To begin, I would like to give a disclaimer: I am not a philosopher. I do, however, like to think about various topics, and this one caught my eye.

How can it be that we are called to lie as Christians? I would argue that we are called to speak Truth, as in "the Way, the Truth, and the Life." Though the world is full of a different truth, the truth of trouble, pain, suffering, our Truth is just as powerful and just as real. This Truth will portray the same idea as the "lie" which you have put forth. But we must not call it a lie! It doesn't match with the truth of this world, but it matches up to the Truth of God.

(sorry if this sounds like a "satellite location of Grand Rapids" answer...I promise I thought through it. Feel free to correct me!)

Anonymous said...

Hey There Sarah,

First, I bet that only ONE of your MANY virtues is that you're not a philosopher!!!

Second, I guess I was thinking of the difference (say) between fiction and non-fiction. One might think that non-fiction tells it like it is whereas works of fiction aren't true but are "made up" as it were.

Yet often it is the piece of fiction that more honestly represents the world than the non-fiction even when the non-fiction tells the truth about the way the world is.

Likewise w/actors and actresses in a play. The actors and actresses are acting; they're not really who they're pretending to be. Yet a play can more honestly represent reality than (say) a news program.
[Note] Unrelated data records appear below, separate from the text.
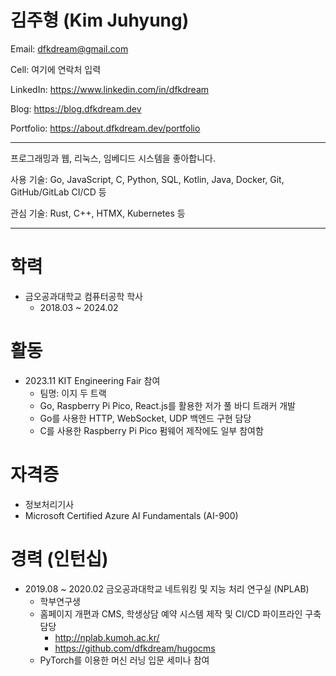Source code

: # 김주형 (Kim Juhyung)

Email: dfkdream@gmail.com

Cell: <span contenteditable>여기에 연락처 입력</span>

LinkedIn: https://www.linkedin.com/in/dfkdream

Blog: https://blog.dfkdream.dev

Portfolio: https://about.dfkdream.dev/portfolio

---

프로그래밍과 웹, 리눅스, 임베디드 시스템을 좋아합니다.

사용 기술: Go, JavaScript, C, Python, SQL, Kotlin, Java, Docker, Git, GitHub/GitLab CI/CD 등

관심 기술: Rust, C++, HTMX, Kubernetes 등

---
# 학력
* 금오공과대학교 컴퓨터공학 학사
	* 2018.03 ~ 2024.02
# 활동
* 2023.11 KIT Engineering Fair 참여 
	* 팀명: 이지 두 트랙
	* Go, Raspberry Pi Pico, React.js를 활용한 저가 풀 바디 트래커 개발
	* Go를 사용한 HTTP, WebSocket, UDP 백엔드 구현 담당
	* C를 사용한 Raspberry Pi Pico 펌웨어 제작에도 일부 참여함
# 자격증
* 정보처리기사
* Microsoft Certified Azure AI Fundamentals (AI-900)
# 경력 (인턴십)
* 2019.08 ~ 2020.02 금오공과대학교 네트워킹 및 지능 처리 연구실 (NPLAB)
	* 학부연구생
	* 홈페이지 개편과 CMS, 학생상담 예약 시스템 제작 및 CI/CD 파이프라인 구축 담당
		* http://nplab.kumoh.ac.kr/
		* https://github.com/dfkdream/hugocms
	* PyTorch를 이용한 머신 러닝 입문 세미나 참여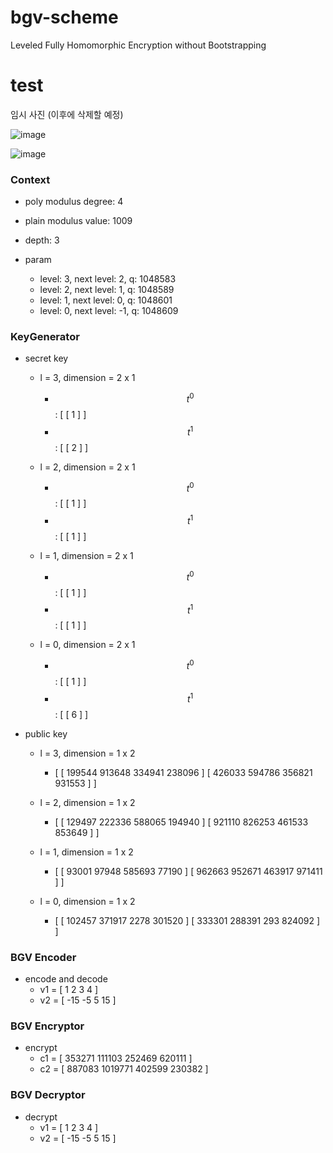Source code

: # bgv-scheme
 Leveled Fully Homomorphic Encryption without Bootstrapping
 
# test

임시 사진 (이후에 삭제할 예정)

![image](https://github.com/user-attachments/assets/7671abcc-a347-4ec4-878c-2e44fce77e3e)

![image](https://github.com/user-attachments/assets/8c93550b-551b-4bd8-890b-97aa4de5aaa6)

### Context

- poly modulus degree: 4
- plain modulus value: 1009
- depth: 3

- param
  - level: 3, next level: 2, q: 1048583
  - level: 2, next level: 1, q: 1048589
  - level: 1, next level: 0, q: 1048601
  - level: 0, next level: -1, q: 1048609

### KeyGenerator

- secret key
  
  - l = 3, dimension = 2 x 1
    - $$t^0$$: [ [ 1 ] ]
    - $$t^1$$: [ [ 2 ] ]

  - l = 2, dimension = 2 x 1
    - $$t^0$$: [ [ 1 ] ]
    - $$t^1$$: [ [ 1 ] ]

  - l = 1, dimension = 2 x 1
    - $$t^0$$: [ [ 1 ] ]
    - $$t^1$$: [ [ 1 ] ]

  - l = 0, dimension = 2 x 1
    - $$t^0$$: [ [ 1 ] ]
    - $$t^1$$: [ [ 6 ] ]


- public key

  - l = 3, dimension = 1 x 2
    - [ [ 199544 913648 334941 238096 ] [ 426033 594786 356821 931553 ] ]

  - l = 2, dimension = 1 x 2
    - [ [ 129497 222336 588065 194940 ] [ 921110 826253 461533 853649 ] ]

  - l = 1, dimension = 1 x 2
    - [ [ 93001 97948 585693 77190 ] [ 962663 952671 463917 971411 ] ]

  - l = 0, dimension = 1 x 2
    - [ [ 102457 371917 2278 301520 ] [ 333301 288391 293 824092 ] ]

### BGV Encoder

- encode and decode
  - v1 = [ 1 2 3 4 ]
  - v2 = [ -15 -5 5 15 ]

### BGV Encryptor

- encrypt
  - c1 = [ 353271 111103 252469 620111 ]
  - c2 = [ 887083 1019771 402599 230382 ]

### BGV Decryptor

- decrypt
  - v1 = [ 1 2 3 4 ]
  - v2 = [ -15 -5 5 15 ]
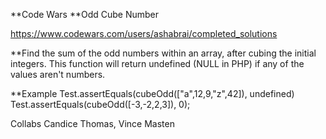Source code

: **Code Wars 
**Odd Cube Number 

https://www.codewars.com/users/ashabrai/completed_solutions

**Find the sum of the odd numbers within an array, after cubing the initial integers. This function will return undefined (NULL in PHP) if any of the values aren't numbers.

**Example 
Test.assertEquals(cubeOdd(["a",12,9,"z",42]), undefined)
Test.assertEquals(cubeOdd([-3,-2,2,3]), 0);

Collabs
Candice Thomas, Vince Masten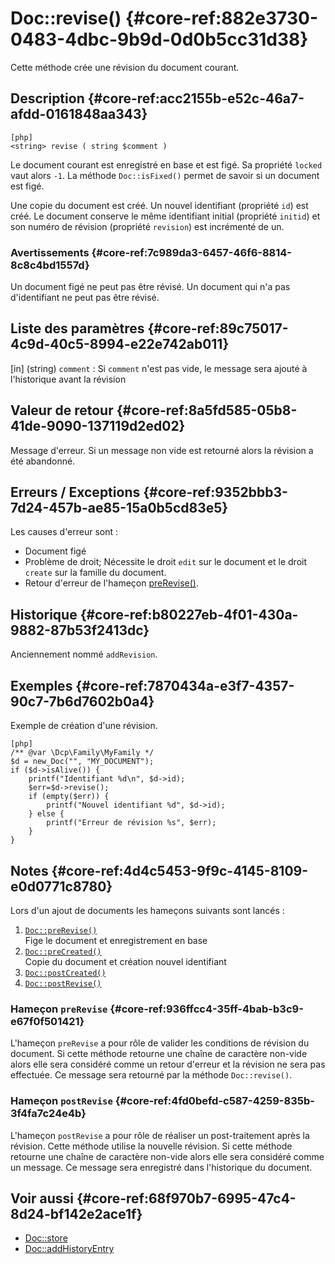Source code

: # Doc::revise() {#core-ref:882e3730-0483-4dbc-9b9d-0d0b5cc31d38}

<div class="short-description">
Cette méthode crée une révision du document courant.
</div>

## Description {#core-ref:acc2155b-e52c-46a7-afdd-0161848aa343}

    [php]
    <string> revise ( string $comment )

Le document courant est enregistré en base et est figé. Sa propriété `locked`
vaut alors `-1`. La méthode `Doc::isFixed()` permet de savoir si un document est figé.

Une copie du document est créé. Un nouvel identifiant (propriété `id`) est créé.
Le document conserve le même identifiant initial (propriété `initid`) et son
numéro de révision (propriété `revision`) est incrémenté de un.


### Avertissements {#core-ref:7c989da3-6457-46f6-8814-8c8c4bd1557d}

Un document figé ne peut pas être révisé.
Un document qui n'a pas d'identifiant ne peut pas être révisé.

## Liste des paramètres {#core-ref:89c75017-4c9d-40c5-8994-e22e742ab011}


[in] (string) `comment`
:   Si `comment` n'est pas vide, le message sera ajouté à l'historique avant la
    révision


## Valeur de retour {#core-ref:8a5fd585-05b8-41de-9090-137119d2ed02}

Message d'erreur. Si un message non vide est retourné alors la révision a été
abandonné.


## Erreurs / Exceptions {#core-ref:9352bbb3-7d24-457b-ae85-15a0b5cd83e5}

Les causes d'erreur sont :

*   Document figé
*   Problème de droit; Nécessite le droit `edit` sur le document et le droit
     `create` sur la famille du document.
*   Retour d'erreur de l'hameçon [preRevise()][docprerevise].

## Historique {#core-ref:b80227eb-4f01-430a-9882-87b53f2413dc}

Anciennement nommé `addRevision`.

## Exemples {#core-ref:7870434a-e3f7-4357-90c7-7b6d7602b0a4}

Exemple de création d'une révision.

    [php]
    /** @var \Dcp\Family\MyFamily */
    $d = new_Doc("", "MY_DOCUMENT");
    if ($d->isAlive()) {
        printf("Identifiant %d\n", $d->id);
        $err=$d->revise();
        if (empty($err)) {
            printf("Nouvel identifiant %d", $d->id);
        } else {
            printf("Erreur de révision %s", $err);
        }
    }

## Notes {#core-ref:4d4c5453-9f9c-4145-8109-e0d0771c8780}

Lors d'un ajout de documents les hameçons suivants sont lancés :

1.  [`Doc::preRevise()`][docprerevise]    
    Fige le document et enregistrement en base
1.  [`Doc::preCreated()`][docprecreated]  
    Copie du document et création nouvel identifiant
1.  [`Doc::postCreated()`][docpostcreated]
1.  [`Doc::postRevise()`][docpostrevise]  

### Hameçon `preRevise` {#core-ref:936ffcc4-35ff-4bab-b3c9-e67f0f501421}

L'hameçon `preRevise` a pour rôle de valider les conditions de révision du
document. Si cette méthode retourne une chaîne de caractère non-vide alors elle
sera considéré comme un retour d'erreur et la révision ne sera pas effectuée. Ce
message sera retourné par la méthode `Doc::revise()`.


### Hameçon `postRevise` {#core-ref:4fd0befd-c587-4259-835b-3f4fa7c24e4b}

L'hameçon `postRevise` a pour rôle de réaliser un post-traitement après la
révision. Cette méthode utilise la nouvelle révision. Si cette méthode retourne
une chaîne de caractère non-vide alors elle sera considéré comme un message. Ce
message sera enregistré dans l'historique du document.

## Voir aussi {#core-ref:68f970b7-6995-47c4-8d24-bf142e2ace1f}

*   [Doc::store][docstore]
*   [Doc::addHistoryEntry][docaddhisto]

<!-- links -->
[docstore]:         #core-ref:b8540d13-ece6-4e9e-9b72-6a56bca9da12
[docpostcreated]:   #core-ref:b8f80e6b-a374-4bf4-bc76-47290cd69c45 "Hameçon Doc::postCreated()"
[docpoststore]:     #core-ref:99520a31-0aef-4bc6-b20a-114737059d17 "Hameçon Doc::postStore()"
[docprestore]:      #core-ref:3517da95-82fe-4adb-8bc4-ef49ca55edb0 "Hameçon Doc::preStore()"
[docprecreated]:    #core-ref:e85aa9d4-5e62-4a60-9d1c-f60433301747 "Hameçon Doc::preCreated()"
[docprerefresh]:    #core-ref:580d6be1-6b6a-439b-abd7-34b26cfaf2e5 "Hameçon Doc::preRefresh()"
[docpostrefresh]:   #core-ref:9352c534-3691-41e3-b293-599db8e9a4fd "Hameçon Doc::postRefresh()"
[docprerevise]:    #core-ref:936ffcc4-35ff-4bab-b3c9-e67f0f501421 "Hameçon Doc::preRevise()"
[docpostrevise]:   #core-ref:4fd0befd-c587-4259-835b-3f4fa7c24e4b "Hameçon Doc::postRevise()"
[contraintes]:      #core-ref:7b41906b-f199-41a4-94df-33b9ad34153b
[docaddrevision]:   #core-ref:882e3730-0483-4dbc-9b9d-0d0b5cc31d38
[docaddhisto]:      #core-ref:2f1828bf-b312-4996-9a56-42ac79e7dbf3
My point is that we are called to create pieces of fiction or little plays that imagine a different world than the world described by news reporters, politician, etc. Often what they say is empirically true. But we're called to incarnate represenations of reality that contradict what those folks say. And that is what I am calling a lie.

Fred Preuss said...

So you believe because it's absurd?
Do you think that you're a better person because of this?

Kevin Corcoran said...

Fred,

To answer your first question: No.
To answer you second question: Huh? First, I'm not clear what the referent of "this" is. Second, whatever the referent of "this" is, better person w/respect to what? A better person, morally speaking, than you? I doubt it, and I don't even know you. But, honestly, I don't understand your question or what on earth may have provoked it.